*AIM OF THE TASK*
Every line with the string "positive" should be copied from the data.

[Stored data]
──────────
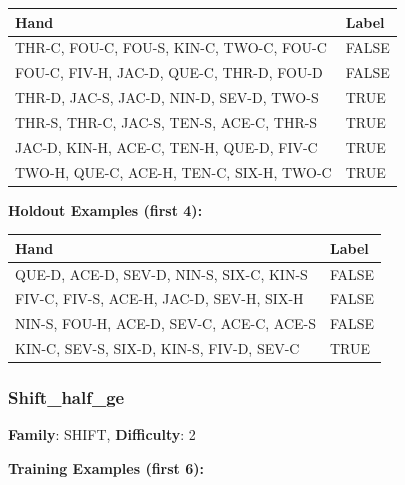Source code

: \documentclass[10pt,a4paper]{article}
\begin{document}
\begin{small}
\begin{tabular}{p{8cm}l}
\toprule
Hand & Label \\
\midrule
THR-C, FOU-C, FOU-S, KIN-C, TWO-C, FOU-C & \textcolor{negative}{FALSE} \\
FOU-C, FIV-H, JAC-D, QUE-C, THR-D, FOU-D & \textcolor{negative}{FALSE} \\
THR-D, JAC-S, JAC-D, NIN-D, SEV-D, TWO-S & \textcolor{positive}{TRUE} \\
THR-S, THR-C, JAC-S, TEN-S, ACE-C, THR-S & \textcolor{positive}{TRUE} \\
JAC-D, KIN-H, ACE-C, TEN-H, QUE-D, FIV-C & \textcolor{positive}{TRUE} \\
TWO-H, QUE-C, ACE-H, TEN-C, SIX-H, TWO-C & \textcolor{positive}{TRUE} \\
\bottomrule
\end{tabular}
\end{small}

\textbf{Holdout Examples (first 4):}

\begin{small}
\begin{tabular}{p{8cm}l}
\toprule
Hand & Label \\
\midrule
QUE-D, ACE-D, SEV-D, NIN-S, SIX-C, KIN-S & \textcolor{negative}{FALSE} \\
FIV-C, FIV-S, ACE-H, JAC-D, SEV-H, SIX-H & \textcolor{negative}{FALSE} \\
NIN-S, FOU-H, ACE-D, SEV-C, ACE-C, ACE-S & \textcolor{negative}{FALSE} \\
KIN-C, SEV-S, SIX-D, KIN-S, FIV-D, SEV-C & \textcolor{positive}{TRUE} \\
\bottomrule
\end{tabular}
\end{small}

\vspace{0.5cm}

\subsubsection{Shift\_half\_ge}

\textbf{Family}: SHIFT, \textbf{Difficulty}: 2

\textbf{Training Examples (first 6):}
\end{document}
──────────
*RESPONSE TO THIS TASK*
THR-D, JAC-S, JAC-D, NIN-D, SEV-D, TWO-S & \textcolor{positive}{TRUE} \\
THR-S, THR-C, JAC-S, TEN-S, ACE-C, THR-S & \textcolor{positive}{TRUE} \\
JAC-D, KIN-H, ACE-C, TEN-H, QUE-D, FIV-C & \textcolor{positive}{TRUE} \\
TWO-H, QUE-C, ACE-H, TEN-C, SIX-H, TWO-C & \textcolor{positive}{TRUE} \\
KIN-C, SEV-S, SIX-D, KIN-S, FIV-D, SEV-C & \textcolor{positive}{TRUE} \\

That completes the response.